Organization of Remote Education for Higher Mathematics 5
Fig. 2. Distance learning results for one of the student groups /May 6, 2020/.
4 Methods of Proctoring
The most difficult issue when organizing distance learning is the issue of proctoring. We
need to be sure that we give a well-deserved mark to a student who did everything on his
own. According to the rules approved by order of the Ministry of Education and Science
of Russia No. 816 of 23.08.2017, SPbPU approved the Internal Regulations for Interim
Certification using exclusively e-learning and distance learning technologies (the full
text can be found on the university website).
Interim certification can be carried out in the following forms:
• computer testing,
• oral interview;
• a combination of the listed forms.
Taking into account the large number of students in study streams passing higher
mathematics, and the specifics of the discipline itself, we stopped at the first approach -
computer testing. Computer testing is carried out using the specialized free software Safe
Exam Browser, which blocks the opening of windows on the student’s computer, except
for the window with the task (test). In this case, before testing begins, the teacher in the
MS Teams webinar room begins the meeting by turning on video recording, conducting
identification of individuals and inspecting the premises of all students participating
in the testing, fixing students who did not appear for interim certification. A student
who has begun to perform the test before the identification of his personality, according
to the results of the intermediate certification, receives an unsatisfactory grade. The
advantage of this type of certification is the ability to conduct it for several groups at
the same time (for a stream). The disadvantages include, firstly, that the Safe Exam
Browser software must be installed on the student’s computer prior to the start of the
intermediate certification. Secondly, the very process of performing computer testing
by a student cannot be recorded, i.e. students take the test without proctor supervision.
Thirdly, for a large stream, identification of individuals and inspection of the premises
of all students is simply impossible.
For our part, we tested the capabilities of the webinar in MS Teams and would
like to share the following observations. At the beginning of May, at the numerous
6 M. V. Lagunova et al.
requests of students, a traditional colloquium in our course was held according to a very
unconventional scheme. First, a survey was created on the desire to participate in the
colloquium and on the availability of the necessary funds. This refers to uninterrupted
Internet access and the availability of an acceptable web camera. 143 students out of
159 registered on the site indicated their desire to participate. The number 159 does
not quite correspond to reality; unfortunately, it also includes already expelled students,
there are about 10 of them. The colloquium was held in two days, with only 3 volunteers
participating on the first day. This allowed us to test our capabilities in a sparing manner.

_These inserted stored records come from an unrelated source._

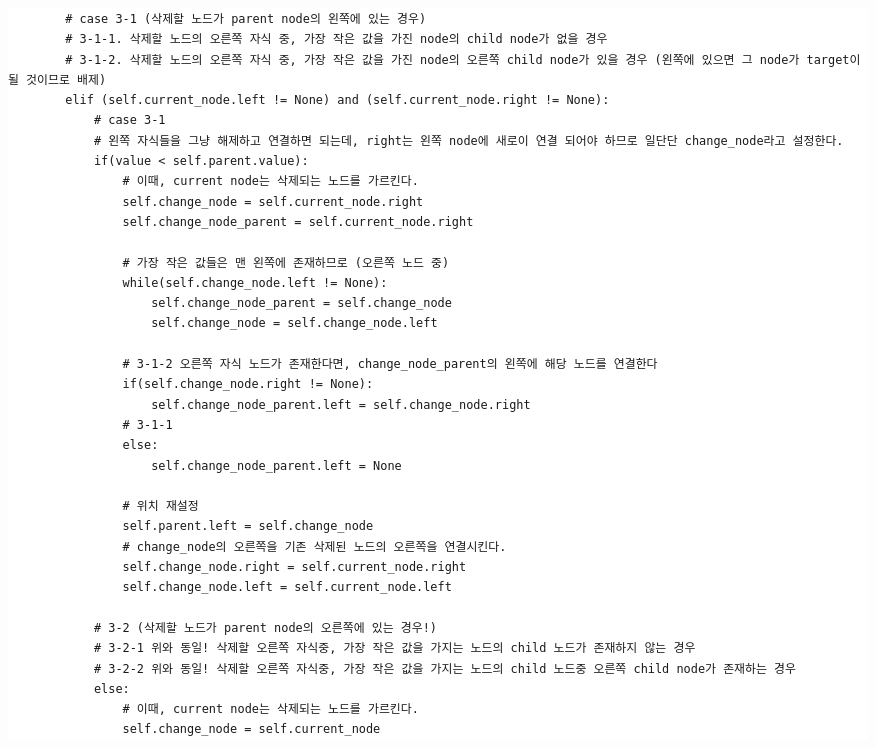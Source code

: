             # case 3-1 (삭제할 노드가 parent node의 왼쪽에 있는 경우)
            # 3-1-1. 삭제할 노드의 오른쪽 자식 중, 가장 작은 값을 가진 node의 child node가 없을 경우
            # 3-1-2. 삭제할 노드의 오른쪽 자식 중, 가장 작은 값을 가진 node의 오른쪽 child node가 있을 경우 (왼쪽에 있으면 그 node가 target이 될 것이므로 배제)
            elif (self.current_node.left != None) and (self.current_node.right != None):
                # case 3-1
                # 왼쪽 자식들을 그냥 해제하고 연결하면 되는데, right는 왼쪽 node에 새로이 연결 되어야 하므로 일단단 change_node라고 설정한다.
                if(value < self.parent.value):
                    # 이때, current node는 삭제되는 노드를 가르킨다.
                    self.change_node = self.current_node.right
                    self.change_node_parent = self.current_node.right
    
                    # 가장 작은 값들은 맨 왼쪽에 존재하므로 (오른쪽 노드 중)
                    while(self.change_node.left != None):
                        self.change_node_parent = self.change_node
                        self.change_node = self.change_node.left
                    
                    # 3-1-2 오른쪽 자식 노드가 존재한다면, change_node_parent의 왼쪽에 해당 노드를 연결한다
                    if(self.change_node.right != None):
                        self.change_node_parent.left = self.change_node.right
                    # 3-1-1
                    else:
                        self.change_node_parent.left = None
    
                    # 위치 재설정
                    self.parent.left = self.change_node
                    # change_node의 오른쪽을 기존 삭제된 노드의 오른쪽을 연결시킨다.
                    self.change_node.right = self.current_node.right
                    self.change_node.left = self.current_node.left
                
                # 3-2 (삭제할 노드가 parent node의 오른쪽에 있는 경우!)
                # 3-2-1 위와 동일! 삭제할 오른쪽 자식중, 가장 작은 값을 가지는 노드의 child 노드가 존재하지 않는 경우 
                # 3-2-2 위와 동일! 삭제할 오른쪽 자식중, 가장 작은 값을 가지는 노드의 child 노드중 오른쪽 child node가 존재하는 경우
                else:
                    # 이때, current node는 삭제되는 노드를 가르킨다.
                    self.change_node = self.current_node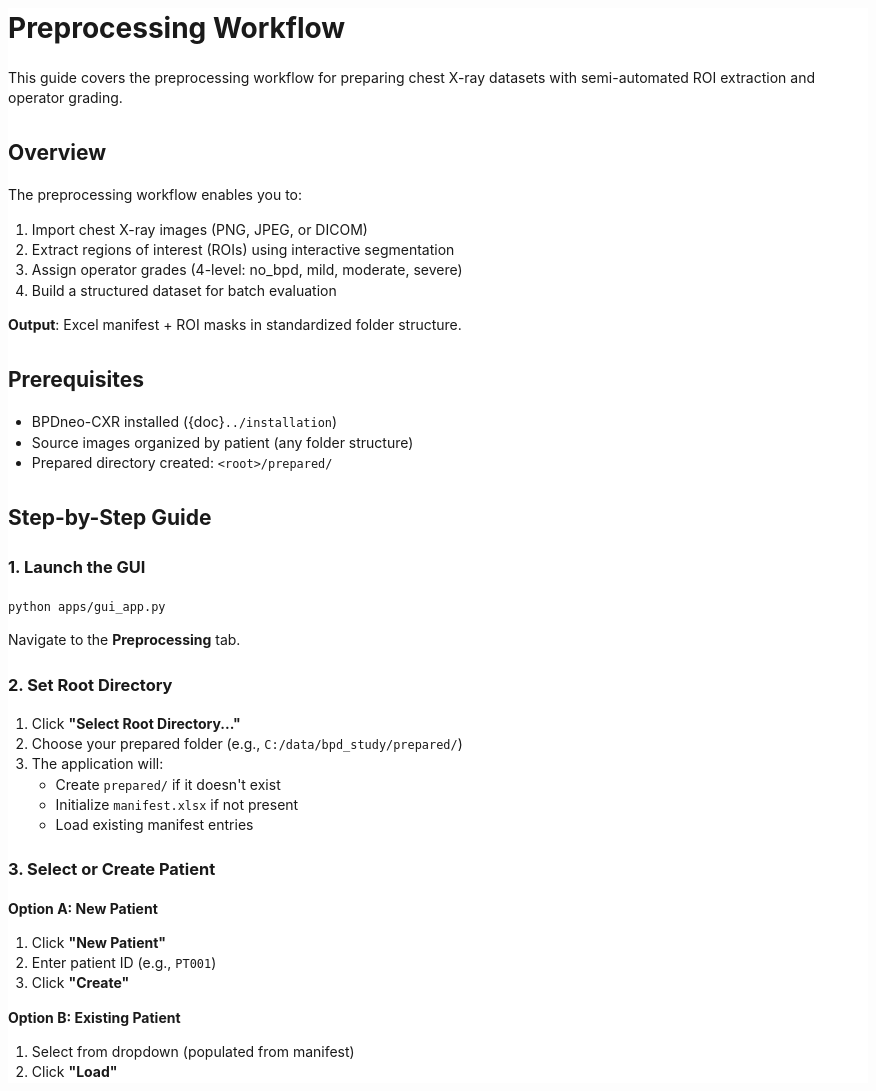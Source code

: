 # Preprocessing Workflow

This guide covers the preprocessing workflow for preparing chest X-ray datasets with semi-automated ROI extraction and operator grading.

## Overview

The preprocessing workflow enables you to:

1. Import chest X-ray images (PNG, JPEG, or DICOM)
2. Extract regions of interest (ROIs) using interactive segmentation
3. Assign operator grades (4-level: no_bpd, mild, moderate, severe)
4. Build a structured dataset for batch evaluation

**Output**: Excel manifest + ROI masks in standardized folder structure.

## Prerequisites

- BPDneo-CXR installed ({doc}`../installation`)
- Source images organized by patient (any folder structure)
- Prepared directory created: `<root>/prepared/`

## Step-by-Step Guide

### 1. Launch the GUI

```bash
python apps/gui_app.py
```

Navigate to the **Preprocessing** tab.

### 2. Set Root Directory

1. Click **"Select Root Directory..."**
2. Choose your prepared folder (e.g., `C:/data/bpd_study/prepared/`)
3. The application will:
   - Create `prepared/` if it doesn't exist
   - Initialize `manifest.xlsx` if not present
   - Load existing manifest entries

### 3. Select or Create Patient

**Option A: New Patient**
1. Click **"New Patient"**
2. Enter patient ID (e.g., `PT001`)
3. Click **"Create"**

**Option B: Existing Patient**
1. Select from dropdown (populated from manifest)
2. Click **"Load"**
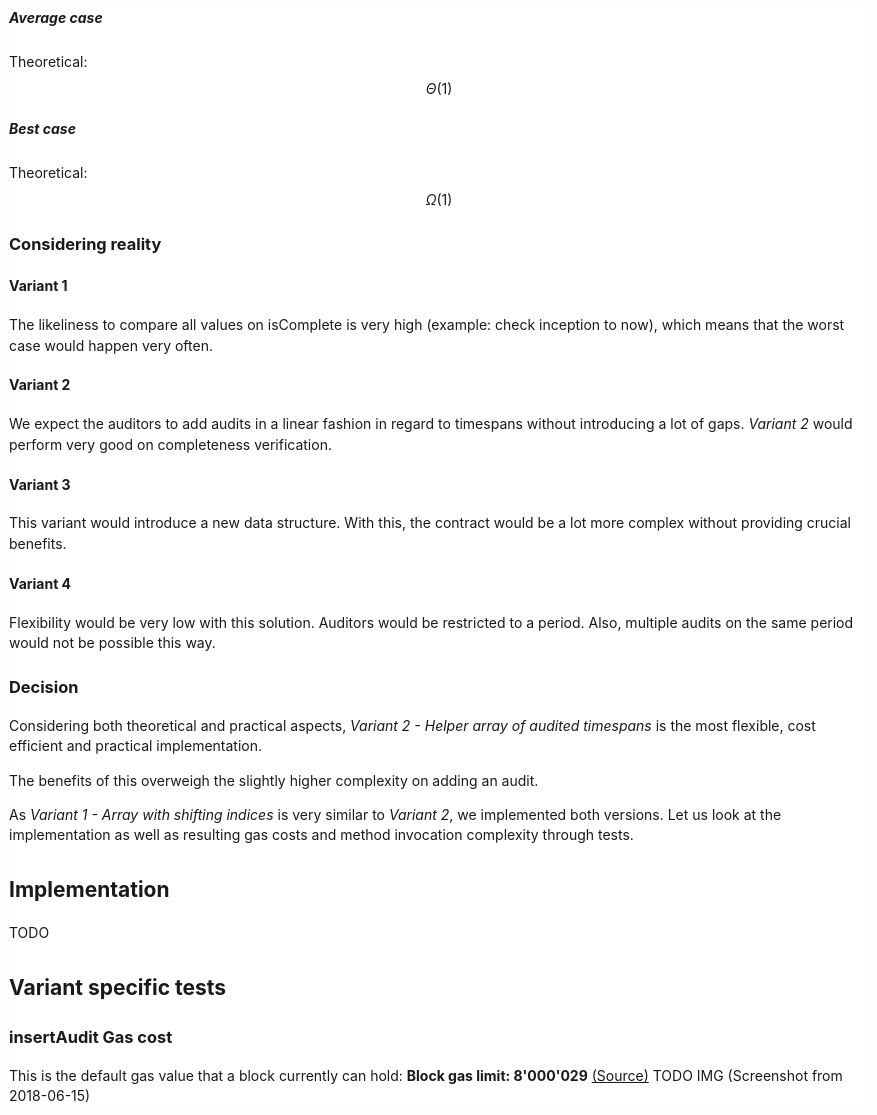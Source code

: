 ##### Average case

Theoretical: $$\Theta(1)$$

##### Best case

Theoretical: $$\Omega(1)$$

### Considering reality

#### Variant 1

The likeliness to compare all values on isComplete is very high (example: check inception to now), which means that the worst case would happen very often.

#### Variant 2

We expect the auditors to add audits in a linear fashion in regard to timespans without introducing a lot of gaps. _Variant 2_ would perform very good on completeness verification.

#### Variant 3

This variant would introduce a new data structure. With this, the contract would be a lot more complex without providing crucial benefits.

#### Variant 4

Flexibility would be very low with this solution. Auditors would be restricted to a period. Also, multiple audits on the same period would not be possible this way.

### Decision

Considering both theoretical and practical aspects, _Variant 2 - Helper array of audited timespans_ is the most flexible, cost efficient and practical implementation.

The benefits of this overweigh the slightly higher complexity on adding an audit.

As _Variant 1 - Array with shifting indices_ is very similar to _Variant 2_, we implemented both versions. Let us look at the implementation as well as resulting gas costs and method invocation complexity through tests.

## Implementation

TODO

## Variant specific tests

### insertAudit Gas cost

This is the default gas value that a block currently can hold:
**Block gas limit: 8'000'029** [(Source)](https://ethstats.net/)
TODO IMG
(Screenshot from 2018-06-15)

On the second day, the number of participants was already 140.
For the colloquium, a special test was compiled, as expected, of 30 tasks. For each
task, 10–15 variants were created, so the test variants were equivalent, but not the same. A
small part of the questions was borrowed from those tests that students already completed
as homework, the rest were created a new. Test writing time is limited to two hours. Only
one attempt planned. Login is carried out with a password, which was changed after the
first 3 students passed the test. They learned their results only together with classmates.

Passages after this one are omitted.